6 - p. 4, section on the effect of spatial correlation: Here the authors chose to order the kinetic parameters in ascending or descending order. Is there any biological motivation for that particular choice? Other types of correlations seem possible, e.g. imposing the rule that successive parameter values are sampled starting from the previous value, p_i+1 = o_i +- delta_i+1 where delta_i+1 are random numbers with a defined variance.
7 - p.5, Discussion: "..., but with nuclei much wider than the average cell diameter". To be honest, I could not completely imagine what is meant with this sentence. Intuitively, it seems that the nuclei cannot be larger than the cells, but I suppose that some kind of special anisotropy is considered here? In any case, this should be made precise.
Moreover, I find that the conclusion that morphogen gradients "provide precise positional information even far away from the morphogen source" goes to far based on the authors' work, precisely for the fact input fluctuations due to limited morphogen copy number, which can become detrimentally low far away from the source, are not considered, neither the timescales needed to both establish and sample such low concentrations far away from the source.

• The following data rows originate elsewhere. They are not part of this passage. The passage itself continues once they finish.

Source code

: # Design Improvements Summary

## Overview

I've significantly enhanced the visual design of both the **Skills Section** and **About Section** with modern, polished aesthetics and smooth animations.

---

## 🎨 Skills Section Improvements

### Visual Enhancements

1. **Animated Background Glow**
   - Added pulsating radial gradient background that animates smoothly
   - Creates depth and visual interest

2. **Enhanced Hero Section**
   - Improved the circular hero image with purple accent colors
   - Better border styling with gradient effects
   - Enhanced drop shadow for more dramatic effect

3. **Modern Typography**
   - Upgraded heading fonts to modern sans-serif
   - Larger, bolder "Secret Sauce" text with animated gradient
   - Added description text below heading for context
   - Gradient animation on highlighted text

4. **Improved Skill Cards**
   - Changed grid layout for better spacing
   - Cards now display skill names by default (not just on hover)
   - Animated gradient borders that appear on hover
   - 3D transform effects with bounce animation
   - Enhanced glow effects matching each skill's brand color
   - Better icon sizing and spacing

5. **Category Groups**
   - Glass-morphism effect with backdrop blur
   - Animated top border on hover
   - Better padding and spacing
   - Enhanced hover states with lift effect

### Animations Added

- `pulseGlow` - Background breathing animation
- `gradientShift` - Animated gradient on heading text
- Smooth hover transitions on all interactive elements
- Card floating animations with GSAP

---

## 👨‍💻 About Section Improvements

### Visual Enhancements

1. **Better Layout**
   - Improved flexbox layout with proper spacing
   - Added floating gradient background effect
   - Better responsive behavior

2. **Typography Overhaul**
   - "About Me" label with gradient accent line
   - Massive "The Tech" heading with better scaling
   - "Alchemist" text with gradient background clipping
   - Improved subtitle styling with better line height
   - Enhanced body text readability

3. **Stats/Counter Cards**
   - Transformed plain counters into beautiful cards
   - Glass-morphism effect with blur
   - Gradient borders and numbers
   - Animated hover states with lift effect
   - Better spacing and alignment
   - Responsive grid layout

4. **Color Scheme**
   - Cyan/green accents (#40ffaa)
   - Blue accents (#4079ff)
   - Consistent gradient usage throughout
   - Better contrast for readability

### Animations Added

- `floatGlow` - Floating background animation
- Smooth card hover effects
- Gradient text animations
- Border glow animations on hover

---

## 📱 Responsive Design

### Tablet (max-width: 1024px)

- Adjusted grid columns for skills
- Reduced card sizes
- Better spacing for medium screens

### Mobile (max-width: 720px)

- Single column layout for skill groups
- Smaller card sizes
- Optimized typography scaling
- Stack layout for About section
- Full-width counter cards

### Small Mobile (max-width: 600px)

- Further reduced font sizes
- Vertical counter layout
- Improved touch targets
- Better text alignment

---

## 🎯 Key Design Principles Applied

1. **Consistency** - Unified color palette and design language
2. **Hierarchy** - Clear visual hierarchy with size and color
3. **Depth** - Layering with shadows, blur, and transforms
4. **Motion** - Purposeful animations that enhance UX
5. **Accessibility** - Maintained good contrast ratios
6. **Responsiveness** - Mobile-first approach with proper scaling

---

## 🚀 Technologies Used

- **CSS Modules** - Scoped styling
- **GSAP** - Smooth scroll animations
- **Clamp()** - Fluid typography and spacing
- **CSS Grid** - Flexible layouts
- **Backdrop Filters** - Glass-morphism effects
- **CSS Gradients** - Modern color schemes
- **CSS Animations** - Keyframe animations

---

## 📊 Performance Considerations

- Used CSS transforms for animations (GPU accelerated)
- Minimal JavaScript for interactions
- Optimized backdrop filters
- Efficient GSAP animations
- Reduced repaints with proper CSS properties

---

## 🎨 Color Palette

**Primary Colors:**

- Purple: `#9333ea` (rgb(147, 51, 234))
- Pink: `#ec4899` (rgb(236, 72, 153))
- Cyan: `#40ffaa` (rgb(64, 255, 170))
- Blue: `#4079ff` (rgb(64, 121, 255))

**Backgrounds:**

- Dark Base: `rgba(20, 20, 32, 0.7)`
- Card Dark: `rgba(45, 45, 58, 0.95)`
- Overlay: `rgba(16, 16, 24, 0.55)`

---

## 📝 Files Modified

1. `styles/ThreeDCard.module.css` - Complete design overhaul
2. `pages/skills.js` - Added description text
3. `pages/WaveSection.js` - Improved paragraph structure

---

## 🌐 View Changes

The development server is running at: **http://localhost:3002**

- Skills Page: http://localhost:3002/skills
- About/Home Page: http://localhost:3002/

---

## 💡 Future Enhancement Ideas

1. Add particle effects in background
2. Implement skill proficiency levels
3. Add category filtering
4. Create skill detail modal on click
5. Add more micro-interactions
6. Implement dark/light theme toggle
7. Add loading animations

While thus, according to the work of the authors, the fluctuations in the morphogen signal may be favorably small, these other factors are supposed to exert a strong limit on positional information. This conclusion therefore seems unjustified and should be toned down, or even better taken out and replaced by a more accurate one, which only focuses on the gradient shape fluctuations, not on the conveyed positional information.
MINOR COMMENTS
- p. 1: "and find that positional accuracy is the higher, the narrower the cells".
(This sentence, however, should be anyhow revised in view of major comment 5 above.)
- p. 4: "... with an even slightly smaller prefactor."
Significance
I believe that this work is significant to the community working on the theoretical foundations of morphogen gradient precision in developmental systems. The main interesting findings are that small cell diameters lead to smaller positional error (although the relevant measure should be clarified according to my comment no. 5), and that the gradient shape fluctuations are surprisingly robust with respect to the readout mechanism.
Its limitations consist of the fact that the impact of small copy numbers on the readout and associated timescales are neglected, such that the findings of the authors on gradient robustness cannot be simply transferred by simple conversion formulas to readout robustness / positional information. Comment 5 goes hand in hand with this, as a different conclusion may emerge depending on how the relevant positional error measure is defined. This should be fixed by the authors as indicated in the main part of the report.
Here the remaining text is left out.